Mortgage Renewals Expected to be a Competitive Market for Canadian Banks
The heads of Canada’s top banks are expecting many mortgage holders to be able to renew at lower rates over the next two years as lenders compete for a larger share of the market.
Royal Bank of Canada (RBC) CEO Dave McKay Predicts 60% Renewal Rate at Lower Rates
Royal Bank of Canada chief executive Dave McKay said that 60 per cent of the bank’s customers will renew at lower rates in 2025. Of those who will renew at higher rates, he stated that 80 per cent will meet the requirements of the industry’s mortgage payment stress test, which essentially means they can manage to make higher payments.
Mortgage Payment Stress Test: A Crucial Factor in Mortgage Renewals
The mortgage payment stress test is a crucial factor in determining whether a borrower can afford their mortgage payments. The test ensures that borrowers have sufficient income to meet their debt obligations and maintain their current standard of living. While some analysts argue that the test has become too stringent, McKay’s comments suggest that it remains an effective tool for lenders.
Toronto-Dominion Bank (TD) Invests in Mortgage Operations
Toronto-Dominion Bank has made several investments to boost its mortgage operations, including bringing in mortgage specialists at its branches across the country. TD CEO Bharat Masrani stated that the bank is "confident" of a high renewal rate and is preparing for an active season.

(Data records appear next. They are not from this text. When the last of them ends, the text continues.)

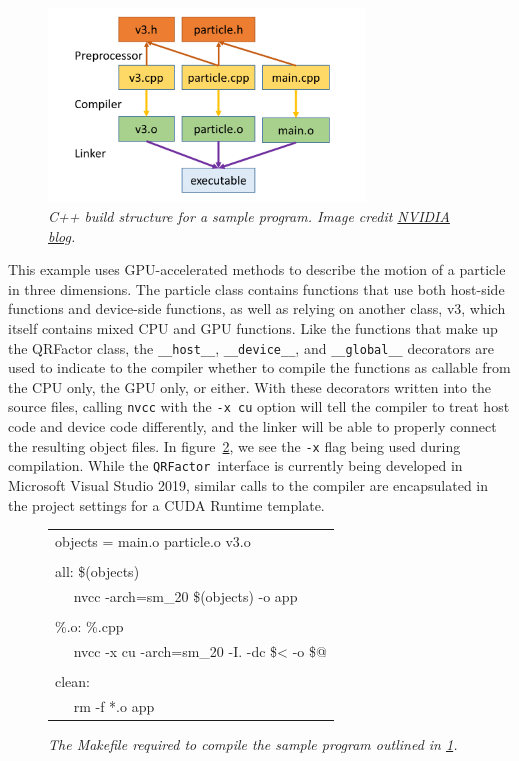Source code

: \documentclass[11pt,letterpaper]{article}
\newcommand{\qrf}{\texttt{QRFactor}}
\begin{document}
\begin{figure}[h]
    \centering
    \includegraphics[width=0.75\textwidth]{C++BuildStructure.png}
    \caption[]{{\it C++ build structure for a sample program. Image credit \href{https://developer.nvidia.com/blog/separate-compilation-linking-cuda-device-code/}{NVIDIA blog}.}}
    \label{f:example}
\end{figure}

This example uses GPU-accelerated methods to describe the motion of a particle in three dimensions. The particle class contains functions that use both host-side functions and device-side functions, as well as relying on another class, v3, which itself contains mixed CPU and GPU functions. Like the functions that make up the QRFactor class, the \verb+__host__+, \verb+__device__+, and \verb+__global__+ decorators are used to indicate to the compiler whether to compile the functions as callable from the CPU only, the GPU only, or either. With these decorators written into the source files, calling \verb+nvcc+ with the \verb+-x cu+ option will tell the compiler to treat host code and device code differently, and the linker will be able to properly connect the resulting object files. In figure~\ref{f:makefile}, we see the \verb+-x+ flag being used during compilation. While the \qrf~interface is currently being developed in Microsoft Visual Studio 2019, similar calls to the compiler are encapsulated in the project settings for a CUDA Runtime template.

\begin{figure}[h]
    \centering
    \begin{tabular}{| p{} |}
        \hline
        objects = main.o particle.o v3.o \\
         \\
        all: \$(objects) \\
        $\quad$ nvcc -arch=sm\_20 \$(objects) -o app \\
         \\
        \%.o: \%.cpp \\
        $\quad$ nvcc -x cu -arch=sm\_20 -I. -dc  \$< -o  \$@ \\
         \\
        clean: \\
        $\quad$ rm -f *.o app \\ \hline
    \end{tabular}
    \caption{{\it The Makefile required to compile the sample program outlined in \ref{f:example}.}}
    \label{f:makefile}
\end{figure}
\end{document}
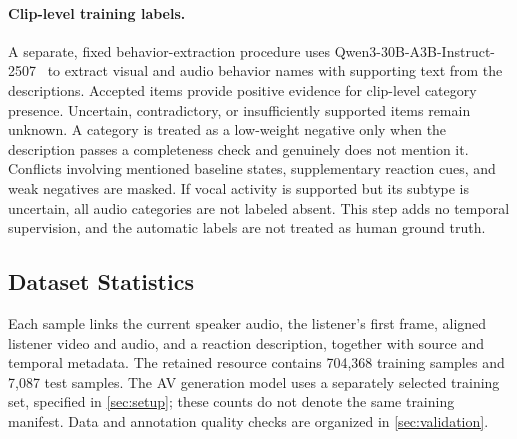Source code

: \paragraph{Clip-level training labels.}
A separate, fixed behavior-extraction procedure uses Qwen3-30B-A3B-Instruct-2507~\cite{qwen3} to extract visual and audio behavior names with supporting text from the descriptions. Accepted items provide positive evidence for clip-level category presence. Uncertain, contradictory, or insufficiently supported items remain unknown. A category is treated as a low-weight negative only when the description passes a completeness check and genuinely does not mention it. Conflicts involving mentioned baseline states, supplementary reaction cues, and weak negatives are masked. If vocal activity is supported but its subtype is uncertain, all audio categories are not labeled absent. This step adds no temporal supervision, and the automatic labels are not treated as human ground truth.

\subsection{Dataset Statistics}
\label{sec:data-statistics}
Each sample links the current speaker audio, the listener's first frame, aligned listener video and audio, and a reaction description, together with source and temporal metadata. The retained resource contains 704,368 training samples and 7,087 test samples. The AV generation model uses a separately selected training set, specified in \cref{sec:setup}; these counts do not denote the same training manifest. Data and annotation quality checks are organized in \cref{sec:validation}.

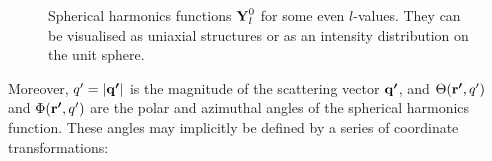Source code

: \begin{figure}[h!]
    \centering
    \caption[Illustration of Spherical Harmonics]{Spherical harmonics functions $\bm{\mathrm{Y}}_{l}^{0}$ for some even $l$-values.
        They can be visualised as uniaxial structures or as an intensity distribution on the unit sphere.
    }
    \label{fig:spherical_harmonics}
\end{figure}


Moreover, $q' = |\bm{\mathrm{q'}}|$ is the magnitude of the scattering vector $\bm{\mathrm{q'}}$, and $\Theta(\bm{\mathrm{r'}}, q')$ and $\Phi(\bm{\mathrm{r'}}, q')$ are the polar and azimuthal angles of the spherical harmonics function.
These angles may implicitly be defined by a series of coordinate transformations:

Why a Mortgage War Could be Looming
About 55 per cent of all mortgages with Canadian banks are expected to be renewed in the next two fiscal years, while 85 per cent will be renewed in the next three fiscal years. These factors could lead to a mortgage war, RBC analysts said in a note in November, as Canadians hunt for lower rates and banks look to improve their existing market share.

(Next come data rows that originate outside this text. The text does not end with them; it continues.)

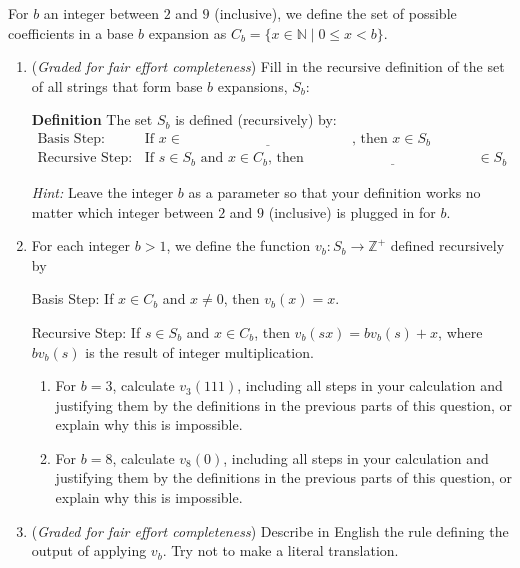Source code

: 
For $b$ an integer between $2$ and $9$ (inclusive), we define the set of possible coefficients 
in a base $b$ expansion as  $C_b = \{ x \in \mathbb{N} \mid 0 \leq x < b \}$.
\begin{enumerate}
\item  ({\it Graded for fair effort completeness}) Fill in the recursive definition of the set of all strings that form base $b$ expansions, $S_b$: 

{\bf Definition} The set $S_b$ is defined (recursively) by:
\[
\begin{array}{ll}
\textrm{Basis Step: } & \textrm{If } x \in \underline{\phantom{\hspace{2in}}} \textrm{, then } x \in S_b\\
\textrm{Recursive Step: } & \textrm{If } s \in S_b \textrm{ and } x \in C_b \textrm{, then }
\underline{\phantom{\hspace{2in}}} \in S_b
\end{array}
\]

{\it Hint:} Leave the integer $b$ as a parameter so that your definition works no matter which integer
between $2$ and $9$ (inclusive) is plugged in for $b$.
\item For each integer $b > 1$, we define the function $v_b: S_b \to \mathbb{Z}^+$ defined recursively by 


Basis Step: If $x \in C_b$ and $x \neq 0$, then $v_b (x) = x$.

Recursive Step: If $s \in S_b$ and $x \in C_b$, then $v_b (sx) = bv_b(s) + x$, where $b v_b (s)$
is the result of integer multiplication.

\begin{enumerate}
\item For $b = 3$, calculate $v_3(111)$, including all steps in your calculation and justifying them by the definitions
in the previous parts of this question, or explain why this is impossible.
\item For $b = 8$, calculate $v_8(0)$, including all steps in your calculation and justifying them by the definitions
in the previous parts of this question, or explain why this is impossible.
\end{enumerate}


\item  ({\it Graded for fair effort completeness}) Describe in English the rule defining the output of applying $v_b$. Try not to make a literal translation.
\end{enumerate}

Canadian Imperial Bank of Commerce (CIBC) CEO Victor Dodis: Renewal Rate Expected to be High
Canadian Imperial Bank of Commerce chief executive Victor Dodis stated that his bank expects to renew about 200,000-plus mortgages in each of the next three years. He also emphasized that CIBC has a process in place to reach out to its clients five months before renewal and has invested in digital processes such as mobile mortgage advisers.
What Does this Mean for Canadian Homeowners?

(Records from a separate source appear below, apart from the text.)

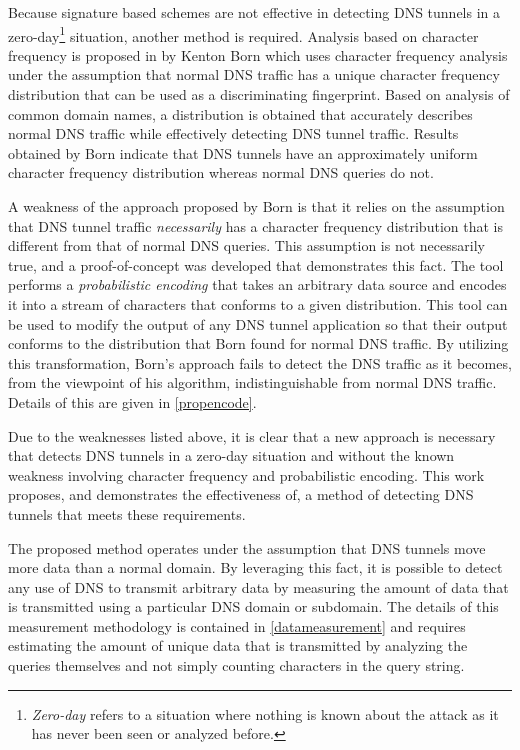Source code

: \documentclass[12pt]{article}
\theoremstyle{remark}
\theoremstyle{definition}
\theoremstyle{definition}
\theoremstyle{definition}
\begin{document}
Because signature based schemes are not effective in detecting DNS tunnels in a
zero-day\footnote{\emph{Zero-day} refers to a situation where nothing is
known about the attack as it has never been seen or analyzed before.} situation, another
method is required. Analysis based on character frequency is proposed
in\cite{kenton.born.frequency} by Kenton Born which uses character
frequency analysis under the assumption that normal DNS traffic has a unique
character frequency distribution that can be used as a discriminating fingerprint. Based on analysis of common domain names, a
distribution is obtained that accurately describes normal DNS traffic while
effectively detecting DNS tunnel traffic. Results obtained by Born indicate
that DNS tunnels have an approximately uniform character frequency distribution whereas normal DNS queries do not.

A weakness of the approach proposed by Born is that it relies on the assumption
that DNS tunnel traffic \emph{necessarily} has a character frequency
distribution that is different from that of normal DNS queries. This assumption is not necessarily true, and a proof-of-concept
was developed that demonstrates this fact. The tool performs a
\emph{probabilistic encoding} that takes an arbitrary data source and encodes
it into a stream of characters that conforms to a given distribution. This tool
can be used to modify the output of any DNS tunnel application so that their
output conforms to the distribution that Born found for normal DNS traffic. By
utilizing this transformation, Born's approach fails to detect the DNS traffic
as it becomes, from the viewpoint of his algorithm, indistinguishable from
normal DNS traffic. Details of this are given in \ref{propencode}.

Due to the weaknesses listed above, it is clear that a new approach is
necessary that detects DNS tunnels in a zero-day situation and without the known
weakness involving character frequency and probabilistic encoding. This work
proposes, and demonstrates the effectiveness of, a method of detecting DNS
tunnels that meets these requirements.

The proposed method operates under the assumption that DNS tunnels move more
data than a normal domain. By leveraging this fact, it is possible to detect
any use of DNS to transmit arbitrary data by measuring the amount of data that
is transmitted using a particular DNS domain or subdomain. The details of this
measurement methodology is contained in \ref{datameasurement} and requires
estimating the amount of unique data that is transmitted by analyzing the
queries themselves and not simply counting characters in the query string.
\end{document}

As lenders compete fiercely for market share, Canadian homeowners may find themselves with more negotiating power than ever before. With lower rates expected to be available, borrowers may be able to secure better deals on their mortgages. However, it’s essential for homeowners to carefully evaluate their options and choose a lender that best meets their needs.
Conclusion
The upcoming mortgage renewal season is shaping up to be a highly competitive market for Canadian banks. As lenders compete fiercely for market share, Canadian homeowners may find themselves with more negotiating power than ever before. It remains to be seen how the competition will play out, but one thing is certain: it’s an exciting time for those in the market.
Key Takeaways
- 60 per cent of RBC customers are expected to renew at lower rates in 2025.
- TD has invested in mortgage operations, including bringing in mortgage specialists.
- CIBC expects to renew about 200,000-plus mortgages in each of the next three years.
- A mortgage war could be looming as lenders compete for market share.
Recommended Reading
- The best mortgage rates in Canada right now
- Will mortgage rates keep drifting lower?
By staying informed and up-to-date on the latest developments, Canadian homeowners can make informed decisions about their mortgage renewals.